Second, there is complete agreement across party lines that the deficit needs to be reduced, slowing the speed with which we continue to add to public’s overall burden. But no one is proposing to make serious inroads into this aggregate number, because for the foreseeable future that would be impossible. So the ‘crushing size’ of our debt will remain so, regardless of who wins the election.
Third, if the economy were in depression, the size of the debt would be far bigger. General consensus is that government action across the world has limited the depth of the downturn. Now we’re growing again, benefit payments should start to fall and tax receipts should start to rise – but this would not have been possible without government borrowing in the first place.
Fourth, we can still afford our debt. The interest rate the government has to pay people who lend it money has not significantly increased in recent times, with the ten year yield trading around 4%. Indeed recent government auctions were well covered – around twice as many people wanted to buy government bonds than were available.

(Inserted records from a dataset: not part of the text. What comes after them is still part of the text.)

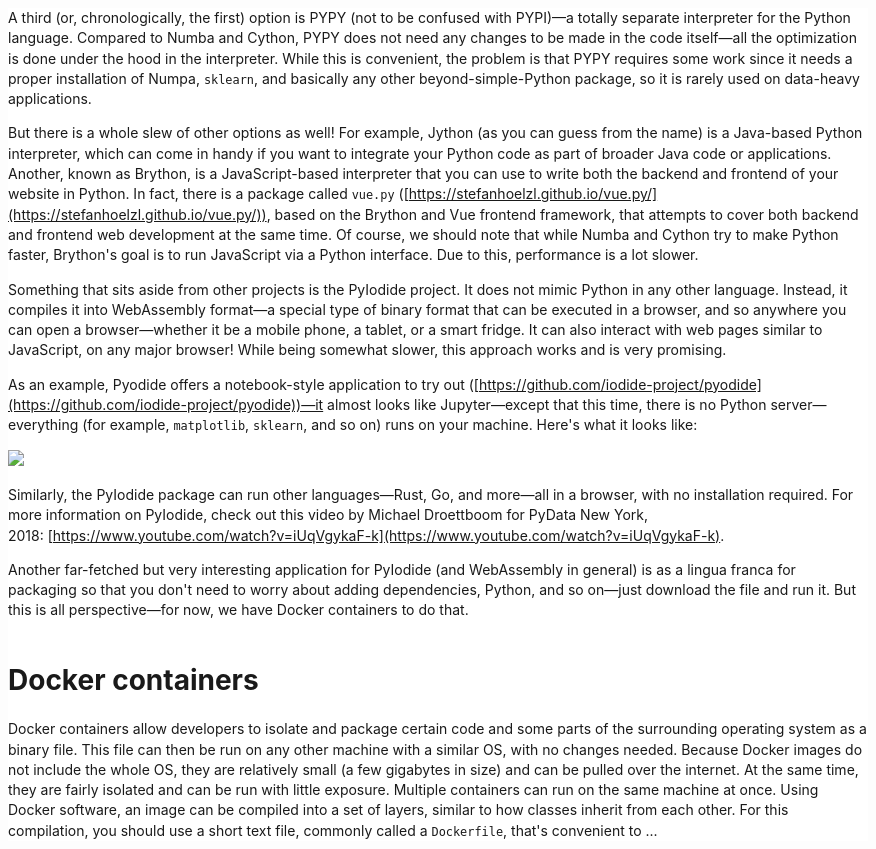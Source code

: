 A third (or, chronologically, the first) option is PYPY (not to be confused with PYPI)—a totally separate interpreter for the Python language. Compared to Numba and Cython, PYPY does not need any changes to be made in the code itself—all the optimization is done under the hood in the interpreter. While this is convenient, the problem is that PYPY requires some work since it needs a proper installation of Numpa, `sklearn`, and basically any other beyond-simple-Python package, so it is rarely used on data-heavy applications.

But there is a whole slew of other options as well! For example, Jython (as you can guess from the name) is a Java-based Python interpreter, which can come in handy if you want to integrate your Python code as part of broader Java code or applications. Another, known as Brython, is a JavaScript-based interpreter that you can use to write both the backend and frontend of your website in Python. In fact, there is a package called `vue.py` ([https://stefanhoelzl.github.io/vue.py/](https://stefanhoelzl.github.io/vue.py/)), based on the Brython and Vue frontend framework, that attempts to cover both backend and frontend web development at the same time. Of course, we should note that while Numba and Cython try to make Python faster, Brython's goal is to run JavaScript via a Python interface. Due to this, performance is a lot slower.

Something that sits aside from other projects is the PyIodide project. It does not mimic Python in any other language. Instead, it compiles it into WebAssembly format—a special type of binary format that can be executed in a browser, and so anywhere you can open a browser—whether it be a mobile phone, a tablet, or a smart fridge. It can also interact with web pages similar to JavaScript, on any major browser! While being somewhat slower, this approach works and is very promising.

As an example, Pyodide offers a notebook-style application to try out ([https://github.com/iodide-project/pyodide](https://github.com/iodide-project/pyodide))—it almost looks like Jupyter—except that this time, there is no Python server—everything (for example, `matplotlib`, `sklearn`, and so on) runs on your machine. Here's what it looks like:

![](Images/f8ed274c-56b2-4fde-8b28-2b8d87e74e52.png)

Similarly, the PyIodide package can run other languages—Rust, Go, and more—all in a browser, with no installation required. For more information on PyIodide, check out this video by Michael Droettboom for PyData New York, 2018: [https://www.youtube.com/watch?v=iUqVgykaF-k](https://www.youtube.com/watch?v=iUqVgykaF-k).

Another far-fetched but very interesting application for PyIodide (and WebAssembly in general) is as a lingua franca for packaging so that you don't need to worry about adding dependencies, Python, and so on—just download the file and run it. But this is all perspective—for now, we have Docker containers to do that.

<link href="Styles/Style00.css" rel="stylesheet" type="text/css"> <link href="Styles/Style01.css" rel="stylesheet" type="text/css"> <link href="Styles/Style02.css" rel="stylesheet" type="text/css"> <link href="Styles/Style03.css" rel="stylesheet" type="text/css">     

# Docker containers

Docker containers allow developers to isolate and package certain code and some parts of the surrounding operating system as a binary file. This file can then be run on any other machine with a similar OS, with no changes needed. Because Docker images do not include the whole OS, they are relatively small (a few gigabytes in size) and can be pulled over the internet. At the same time, they are fairly isolated and can be run with little exposure. Multiple containers can run on the same machine at once. Using Docker software, an image can be compiled into a set of layers, similar to how classes inherit from each other. For this compilation, you should use a short text file, commonly called a `Dockerfile`, that's convenient to ...
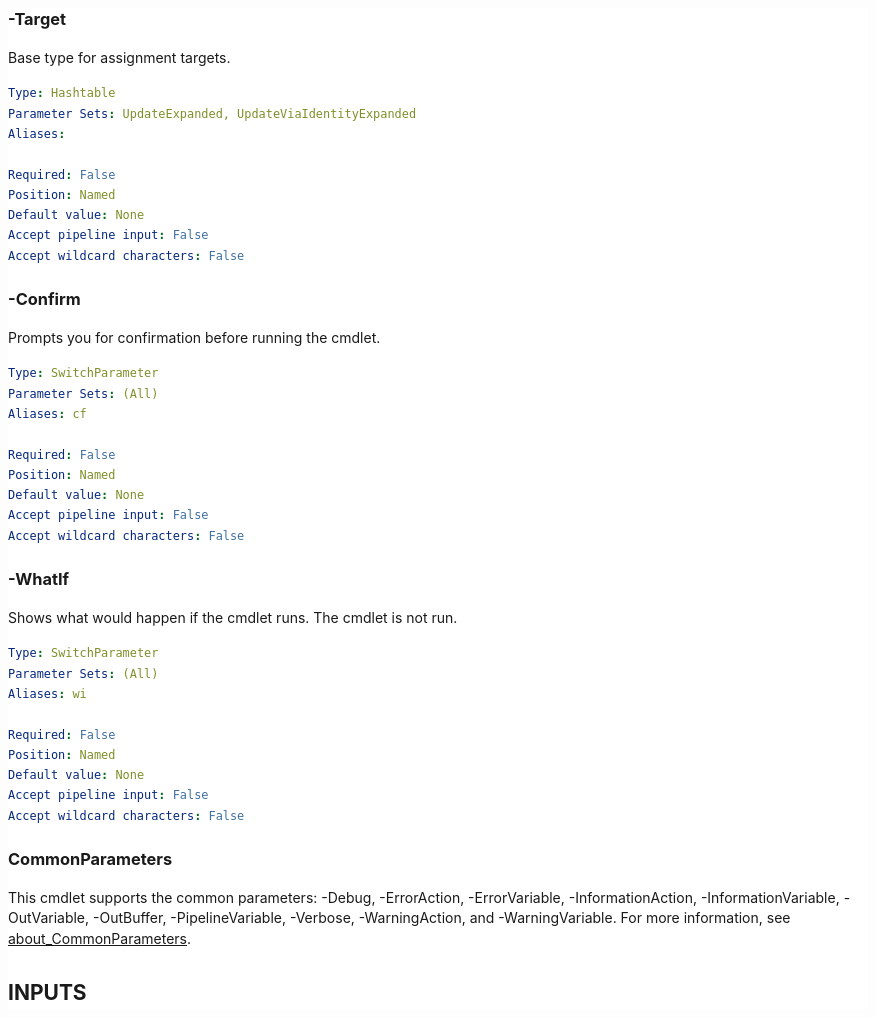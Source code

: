 ### -Target
Base type for assignment targets.

```yaml
Type: Hashtable
Parameter Sets: UpdateExpanded, UpdateViaIdentityExpanded
Aliases:

Required: False
Position: Named
Default value: None
Accept pipeline input: False
Accept wildcard characters: False
```

### -Confirm
Prompts you for confirmation before running the cmdlet.

```yaml
Type: SwitchParameter
Parameter Sets: (All)
Aliases: cf

Required: False
Position: Named
Default value: None
Accept pipeline input: False
Accept wildcard characters: False
```

### -WhatIf
Shows what would happen if the cmdlet runs.
The cmdlet is not run.

```yaml
Type: SwitchParameter
Parameter Sets: (All)
Aliases: wi

Required: False
Position: Named
Default value: None
Accept pipeline input: False
Accept wildcard characters: False
```

### CommonParameters
This cmdlet supports the common parameters: -Debug, -ErrorAction, -ErrorVariable, -InformationAction, -InformationVariable, -OutVariable, -OutBuffer, -PipelineVariable, -Verbose, -WarningAction, and -WarningVariable. For more information, see [about_CommonParameters](http://go.microsoft.com/fwlink/?LinkID=113216).

## INPUTS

Finally, the ratio of debt to national income, in effect a measure of affordability, is lower now than in many previous periods in history, even if the absolute number is higher. If my debt is £50, but my income is £500 (implying debt to income of 10%) then I’m in a better position to repay my obligations than someone who only owes £5 but has a debt to income ratio of 50% – i.e. an income of only £10, particularly if we both have some fixed costs.
In the late 1940s and early 1950s, we managed to survive with debt to GDP of 250%. The ratio remained well above 50% until the early 1970s, coupled with much higher rates of interest. We’re now up above 50% again, which though a cause for some concern certainly doesn’t merit panic, especially if the economy is growing and the government of the day is committed to a combination of real spending cuts and tax rises.
What might cause some flutters of worry is if politicians insist on stoking fears of bankruptcy whilst promising deficit reduction on efficiency savings alone. Put that on the lorry.